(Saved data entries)
----

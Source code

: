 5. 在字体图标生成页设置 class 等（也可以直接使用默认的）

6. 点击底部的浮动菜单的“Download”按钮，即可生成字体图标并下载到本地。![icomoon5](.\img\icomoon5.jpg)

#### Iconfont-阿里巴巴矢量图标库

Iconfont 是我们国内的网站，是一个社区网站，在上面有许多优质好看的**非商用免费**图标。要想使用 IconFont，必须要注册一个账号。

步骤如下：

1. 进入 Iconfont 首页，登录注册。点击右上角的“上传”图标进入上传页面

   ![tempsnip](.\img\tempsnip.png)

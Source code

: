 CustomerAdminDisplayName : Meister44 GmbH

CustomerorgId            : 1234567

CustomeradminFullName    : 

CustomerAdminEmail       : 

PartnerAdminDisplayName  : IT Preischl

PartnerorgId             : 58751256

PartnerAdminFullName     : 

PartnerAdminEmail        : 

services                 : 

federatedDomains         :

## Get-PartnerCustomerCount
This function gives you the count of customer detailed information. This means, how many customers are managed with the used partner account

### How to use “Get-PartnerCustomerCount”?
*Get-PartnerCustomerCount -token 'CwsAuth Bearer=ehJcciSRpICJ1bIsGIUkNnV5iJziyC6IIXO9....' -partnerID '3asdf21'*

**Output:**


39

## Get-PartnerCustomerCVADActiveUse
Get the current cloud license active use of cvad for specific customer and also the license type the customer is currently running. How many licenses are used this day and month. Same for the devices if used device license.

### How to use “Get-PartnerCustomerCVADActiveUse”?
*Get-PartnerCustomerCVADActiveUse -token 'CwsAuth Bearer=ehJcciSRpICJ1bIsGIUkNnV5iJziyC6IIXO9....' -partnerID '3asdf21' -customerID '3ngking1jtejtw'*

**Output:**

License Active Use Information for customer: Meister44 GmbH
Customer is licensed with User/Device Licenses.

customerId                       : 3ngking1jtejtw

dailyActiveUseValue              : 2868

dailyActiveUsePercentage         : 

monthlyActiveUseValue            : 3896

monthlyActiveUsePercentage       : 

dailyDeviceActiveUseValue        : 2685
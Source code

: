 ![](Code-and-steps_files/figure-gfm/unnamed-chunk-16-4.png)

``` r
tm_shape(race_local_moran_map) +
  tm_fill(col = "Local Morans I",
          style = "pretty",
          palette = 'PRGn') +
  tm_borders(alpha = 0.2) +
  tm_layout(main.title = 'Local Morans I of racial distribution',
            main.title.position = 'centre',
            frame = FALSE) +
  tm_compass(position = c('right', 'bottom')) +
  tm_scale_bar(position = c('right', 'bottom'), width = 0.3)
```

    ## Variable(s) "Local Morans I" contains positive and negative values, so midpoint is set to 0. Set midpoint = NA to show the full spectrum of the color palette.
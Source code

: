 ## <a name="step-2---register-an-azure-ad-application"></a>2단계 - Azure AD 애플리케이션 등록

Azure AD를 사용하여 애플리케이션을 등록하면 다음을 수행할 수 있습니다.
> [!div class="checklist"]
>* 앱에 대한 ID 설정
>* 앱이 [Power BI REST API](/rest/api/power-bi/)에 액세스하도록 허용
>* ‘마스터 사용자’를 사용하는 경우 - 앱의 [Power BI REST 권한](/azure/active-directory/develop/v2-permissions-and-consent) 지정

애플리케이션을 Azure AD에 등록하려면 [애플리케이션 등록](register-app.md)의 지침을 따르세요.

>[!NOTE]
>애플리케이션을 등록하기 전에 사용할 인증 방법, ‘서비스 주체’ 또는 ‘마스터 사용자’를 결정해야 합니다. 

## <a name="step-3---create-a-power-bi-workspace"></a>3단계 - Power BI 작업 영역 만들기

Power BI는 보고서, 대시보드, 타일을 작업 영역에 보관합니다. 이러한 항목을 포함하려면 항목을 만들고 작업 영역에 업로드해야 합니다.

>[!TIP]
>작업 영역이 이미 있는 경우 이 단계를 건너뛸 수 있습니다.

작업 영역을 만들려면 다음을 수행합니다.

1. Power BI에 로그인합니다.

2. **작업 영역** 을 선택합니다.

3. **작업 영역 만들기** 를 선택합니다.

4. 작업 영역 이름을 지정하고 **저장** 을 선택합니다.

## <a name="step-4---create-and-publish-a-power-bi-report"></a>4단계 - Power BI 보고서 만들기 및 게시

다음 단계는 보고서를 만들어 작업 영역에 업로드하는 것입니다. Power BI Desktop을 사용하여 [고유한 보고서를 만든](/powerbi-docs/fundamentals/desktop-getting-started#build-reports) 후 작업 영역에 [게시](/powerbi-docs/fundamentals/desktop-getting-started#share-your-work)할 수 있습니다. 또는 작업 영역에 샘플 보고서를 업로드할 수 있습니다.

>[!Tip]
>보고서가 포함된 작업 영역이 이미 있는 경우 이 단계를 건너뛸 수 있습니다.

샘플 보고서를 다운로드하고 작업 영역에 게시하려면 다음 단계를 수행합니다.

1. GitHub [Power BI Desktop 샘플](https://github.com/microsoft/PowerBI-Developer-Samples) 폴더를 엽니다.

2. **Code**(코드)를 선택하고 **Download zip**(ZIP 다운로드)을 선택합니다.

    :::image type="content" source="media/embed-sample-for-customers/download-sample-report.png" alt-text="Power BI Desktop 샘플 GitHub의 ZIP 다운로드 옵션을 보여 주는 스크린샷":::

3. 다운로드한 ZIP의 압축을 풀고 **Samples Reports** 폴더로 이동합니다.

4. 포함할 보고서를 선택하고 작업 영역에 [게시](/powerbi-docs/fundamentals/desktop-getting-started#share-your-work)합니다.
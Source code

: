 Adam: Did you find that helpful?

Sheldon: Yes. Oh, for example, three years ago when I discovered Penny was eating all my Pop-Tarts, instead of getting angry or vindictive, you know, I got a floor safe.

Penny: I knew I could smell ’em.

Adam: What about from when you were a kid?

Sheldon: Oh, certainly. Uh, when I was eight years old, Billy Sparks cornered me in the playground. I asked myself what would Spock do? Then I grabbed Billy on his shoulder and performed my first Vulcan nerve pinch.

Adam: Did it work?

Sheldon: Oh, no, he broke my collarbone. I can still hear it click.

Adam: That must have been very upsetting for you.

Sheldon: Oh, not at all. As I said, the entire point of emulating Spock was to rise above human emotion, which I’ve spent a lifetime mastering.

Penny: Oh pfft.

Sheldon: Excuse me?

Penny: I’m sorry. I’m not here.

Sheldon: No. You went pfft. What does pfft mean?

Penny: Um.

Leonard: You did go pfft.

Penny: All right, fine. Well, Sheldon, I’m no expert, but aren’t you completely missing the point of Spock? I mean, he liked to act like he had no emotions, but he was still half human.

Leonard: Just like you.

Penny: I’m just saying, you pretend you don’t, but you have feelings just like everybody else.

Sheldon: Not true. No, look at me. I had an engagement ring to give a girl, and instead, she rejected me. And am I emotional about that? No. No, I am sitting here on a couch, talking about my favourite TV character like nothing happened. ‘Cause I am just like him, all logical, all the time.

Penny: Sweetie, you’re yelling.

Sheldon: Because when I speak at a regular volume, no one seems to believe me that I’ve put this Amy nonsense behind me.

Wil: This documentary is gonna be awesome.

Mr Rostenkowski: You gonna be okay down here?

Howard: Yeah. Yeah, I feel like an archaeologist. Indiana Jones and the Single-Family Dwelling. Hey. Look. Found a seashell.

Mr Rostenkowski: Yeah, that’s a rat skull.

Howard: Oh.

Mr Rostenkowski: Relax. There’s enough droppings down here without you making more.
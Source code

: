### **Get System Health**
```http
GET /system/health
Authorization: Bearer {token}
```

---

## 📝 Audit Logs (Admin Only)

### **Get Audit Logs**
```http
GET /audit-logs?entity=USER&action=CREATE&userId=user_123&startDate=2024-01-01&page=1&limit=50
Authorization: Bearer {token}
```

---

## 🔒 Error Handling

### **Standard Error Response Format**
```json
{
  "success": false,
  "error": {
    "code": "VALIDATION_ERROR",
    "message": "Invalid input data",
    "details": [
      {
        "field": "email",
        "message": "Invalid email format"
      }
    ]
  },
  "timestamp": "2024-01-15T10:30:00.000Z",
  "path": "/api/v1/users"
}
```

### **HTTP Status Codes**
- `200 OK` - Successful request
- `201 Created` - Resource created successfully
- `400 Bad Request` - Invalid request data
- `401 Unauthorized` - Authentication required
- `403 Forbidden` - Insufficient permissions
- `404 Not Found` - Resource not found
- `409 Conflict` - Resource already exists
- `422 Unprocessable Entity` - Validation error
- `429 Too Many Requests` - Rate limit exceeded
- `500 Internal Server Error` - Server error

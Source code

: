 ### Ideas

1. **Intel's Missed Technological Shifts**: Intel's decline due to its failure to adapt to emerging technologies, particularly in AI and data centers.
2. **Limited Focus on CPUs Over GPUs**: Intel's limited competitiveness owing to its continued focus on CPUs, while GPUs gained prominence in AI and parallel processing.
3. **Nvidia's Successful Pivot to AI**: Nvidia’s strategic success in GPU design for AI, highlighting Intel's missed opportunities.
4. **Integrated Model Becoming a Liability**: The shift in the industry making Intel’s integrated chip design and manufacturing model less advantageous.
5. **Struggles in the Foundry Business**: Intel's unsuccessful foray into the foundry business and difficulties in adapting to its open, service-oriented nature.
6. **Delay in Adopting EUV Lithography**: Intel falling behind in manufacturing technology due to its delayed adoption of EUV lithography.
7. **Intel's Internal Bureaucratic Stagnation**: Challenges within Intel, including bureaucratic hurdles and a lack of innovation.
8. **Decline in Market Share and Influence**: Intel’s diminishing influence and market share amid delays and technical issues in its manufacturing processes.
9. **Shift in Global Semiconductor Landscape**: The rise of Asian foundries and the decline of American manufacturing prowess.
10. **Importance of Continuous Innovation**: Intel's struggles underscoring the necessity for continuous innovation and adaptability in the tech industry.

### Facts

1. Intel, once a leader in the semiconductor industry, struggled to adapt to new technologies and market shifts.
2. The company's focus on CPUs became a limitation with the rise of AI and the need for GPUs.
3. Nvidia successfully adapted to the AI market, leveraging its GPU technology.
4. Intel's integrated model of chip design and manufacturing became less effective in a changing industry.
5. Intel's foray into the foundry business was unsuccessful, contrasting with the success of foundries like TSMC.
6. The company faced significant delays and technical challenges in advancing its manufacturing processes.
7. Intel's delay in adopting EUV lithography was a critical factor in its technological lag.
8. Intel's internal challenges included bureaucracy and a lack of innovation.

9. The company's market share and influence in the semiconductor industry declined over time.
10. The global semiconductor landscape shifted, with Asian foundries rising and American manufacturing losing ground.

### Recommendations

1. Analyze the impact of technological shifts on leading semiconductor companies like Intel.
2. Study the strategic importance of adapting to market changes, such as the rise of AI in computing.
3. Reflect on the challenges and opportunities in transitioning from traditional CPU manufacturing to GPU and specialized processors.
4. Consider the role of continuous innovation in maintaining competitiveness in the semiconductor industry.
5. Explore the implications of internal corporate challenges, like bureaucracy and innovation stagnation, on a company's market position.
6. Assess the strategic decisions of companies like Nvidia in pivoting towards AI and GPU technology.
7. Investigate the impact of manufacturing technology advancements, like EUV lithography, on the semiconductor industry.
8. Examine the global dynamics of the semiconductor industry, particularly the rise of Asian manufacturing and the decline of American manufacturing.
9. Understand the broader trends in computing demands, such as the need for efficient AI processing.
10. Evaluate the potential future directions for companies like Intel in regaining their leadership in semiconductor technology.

----

TASK BRIEF
Work out, please, how many lines above contain "customers"; answer only with the number.

ANSWER TO THIS TASK
2